Recorded data
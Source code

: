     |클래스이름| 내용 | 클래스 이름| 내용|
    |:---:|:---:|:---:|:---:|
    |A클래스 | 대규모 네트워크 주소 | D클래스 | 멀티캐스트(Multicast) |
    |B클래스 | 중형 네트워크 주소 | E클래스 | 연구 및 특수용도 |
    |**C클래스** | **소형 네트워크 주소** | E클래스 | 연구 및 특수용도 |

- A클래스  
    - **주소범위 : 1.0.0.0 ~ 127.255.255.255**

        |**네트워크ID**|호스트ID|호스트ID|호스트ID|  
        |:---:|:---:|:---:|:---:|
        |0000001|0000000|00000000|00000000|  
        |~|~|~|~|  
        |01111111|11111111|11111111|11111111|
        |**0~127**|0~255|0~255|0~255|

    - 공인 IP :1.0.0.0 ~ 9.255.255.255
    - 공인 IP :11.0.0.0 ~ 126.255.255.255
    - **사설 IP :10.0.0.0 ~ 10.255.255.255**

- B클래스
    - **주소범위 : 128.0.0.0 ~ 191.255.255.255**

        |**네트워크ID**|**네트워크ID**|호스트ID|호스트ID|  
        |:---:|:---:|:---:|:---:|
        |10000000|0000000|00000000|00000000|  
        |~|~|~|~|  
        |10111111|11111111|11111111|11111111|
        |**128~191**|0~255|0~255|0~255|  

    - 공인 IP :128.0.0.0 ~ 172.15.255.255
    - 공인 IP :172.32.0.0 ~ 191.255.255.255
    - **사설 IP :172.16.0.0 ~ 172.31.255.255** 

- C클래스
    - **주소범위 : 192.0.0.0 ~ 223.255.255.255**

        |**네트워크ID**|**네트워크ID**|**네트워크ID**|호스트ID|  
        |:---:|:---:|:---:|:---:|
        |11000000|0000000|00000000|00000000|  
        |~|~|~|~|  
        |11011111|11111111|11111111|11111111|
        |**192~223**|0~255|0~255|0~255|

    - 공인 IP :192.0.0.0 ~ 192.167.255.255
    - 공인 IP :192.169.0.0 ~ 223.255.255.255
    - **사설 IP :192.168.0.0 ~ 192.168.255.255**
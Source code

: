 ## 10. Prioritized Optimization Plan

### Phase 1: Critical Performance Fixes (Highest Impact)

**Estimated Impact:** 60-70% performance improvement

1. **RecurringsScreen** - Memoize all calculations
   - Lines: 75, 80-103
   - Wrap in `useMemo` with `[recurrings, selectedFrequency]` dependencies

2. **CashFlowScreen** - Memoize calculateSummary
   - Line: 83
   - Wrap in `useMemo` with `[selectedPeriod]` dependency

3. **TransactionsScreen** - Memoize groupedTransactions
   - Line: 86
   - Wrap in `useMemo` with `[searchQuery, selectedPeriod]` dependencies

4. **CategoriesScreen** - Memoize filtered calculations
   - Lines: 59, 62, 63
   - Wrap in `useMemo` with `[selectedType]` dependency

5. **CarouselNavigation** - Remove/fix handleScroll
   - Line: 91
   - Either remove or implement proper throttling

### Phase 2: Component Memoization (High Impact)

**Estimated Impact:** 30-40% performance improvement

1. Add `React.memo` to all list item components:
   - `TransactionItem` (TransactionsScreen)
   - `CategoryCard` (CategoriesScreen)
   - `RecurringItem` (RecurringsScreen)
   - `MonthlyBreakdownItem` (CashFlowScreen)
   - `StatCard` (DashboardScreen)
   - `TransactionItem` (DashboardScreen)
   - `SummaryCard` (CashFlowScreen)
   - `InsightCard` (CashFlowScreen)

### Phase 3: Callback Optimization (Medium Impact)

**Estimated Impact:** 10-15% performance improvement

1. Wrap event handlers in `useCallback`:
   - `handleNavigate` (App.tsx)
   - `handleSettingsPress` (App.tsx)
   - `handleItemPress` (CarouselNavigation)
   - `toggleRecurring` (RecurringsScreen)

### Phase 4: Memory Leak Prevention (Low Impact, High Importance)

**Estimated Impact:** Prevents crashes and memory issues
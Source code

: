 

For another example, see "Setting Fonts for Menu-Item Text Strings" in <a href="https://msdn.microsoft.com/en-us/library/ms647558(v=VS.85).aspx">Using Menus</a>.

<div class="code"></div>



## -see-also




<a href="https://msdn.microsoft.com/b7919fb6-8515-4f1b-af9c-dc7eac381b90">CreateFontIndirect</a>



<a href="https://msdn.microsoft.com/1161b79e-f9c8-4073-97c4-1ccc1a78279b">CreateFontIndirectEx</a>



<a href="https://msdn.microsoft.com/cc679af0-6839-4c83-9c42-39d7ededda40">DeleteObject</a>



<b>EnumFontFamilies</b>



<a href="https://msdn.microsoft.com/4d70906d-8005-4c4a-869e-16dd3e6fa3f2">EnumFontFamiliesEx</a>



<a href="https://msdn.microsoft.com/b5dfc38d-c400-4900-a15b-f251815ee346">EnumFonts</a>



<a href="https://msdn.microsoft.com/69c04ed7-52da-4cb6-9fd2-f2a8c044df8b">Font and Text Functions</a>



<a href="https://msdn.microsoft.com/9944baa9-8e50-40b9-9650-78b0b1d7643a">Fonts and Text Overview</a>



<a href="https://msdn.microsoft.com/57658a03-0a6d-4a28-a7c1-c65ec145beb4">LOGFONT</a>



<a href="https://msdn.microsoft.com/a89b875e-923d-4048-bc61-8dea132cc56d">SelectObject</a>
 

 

How to complete this task: Take the lines above from the first through the one containing "- 공인 IP :128.0.0.0 ~ 172.15.255.255" and reproduce them exactly; include nothing else.

Task result:
Source code

:     |클래스이름| 내용 | 클래스 이름| 내용|
    |:---:|:---:|:---:|:---:|
    |A클래스 | 대규모 네트워크 주소 | D클래스 | 멀티캐스트(Multicast) |
    |B클래스 | 중형 네트워크 주소 | E클래스 | 연구 및 특수용도 |
    |**C클래스** | **소형 네트워크 주소** | E클래스 | 연구 및 특수용도 |

- A클래스  
    - **주소범위 : 1.0.0.0 ~ 127.255.255.255**

        |**네트워크ID**|호스트ID|호스트ID|호스트ID|  
        |:---:|:---:|:---:|:---:|
        |0000001|0000000|00000000|00000000|  
        |~|~|~|~|  
        |01111111|11111111|11111111|11111111|
        |**0~127**|0~255|0~255|0~255|

    - 공인 IP :1.0.0.0 ~ 9.255.255.255
    - 공인 IP :11.0.0.0 ~ 126.255.255.255
    - **사설 IP :10.0.0.0 ~ 10.255.255.255**

- B클래스
    - **주소범위 : 128.0.0.0 ~ 191.255.255.255**

        |**네트워크ID**|**네트워크ID**|호스트ID|호스트ID|  
        |:---:|:---:|:---:|:---:|
        |10000000|0000000|00000000|00000000|  
        |~|~|~|~|  
        |10111111|11111111|11111111|11111111|
        |**128~191**|0~255|0~255|0~255|  

    - 공인 IP :128.0.0.0 ~ 172.15.255.255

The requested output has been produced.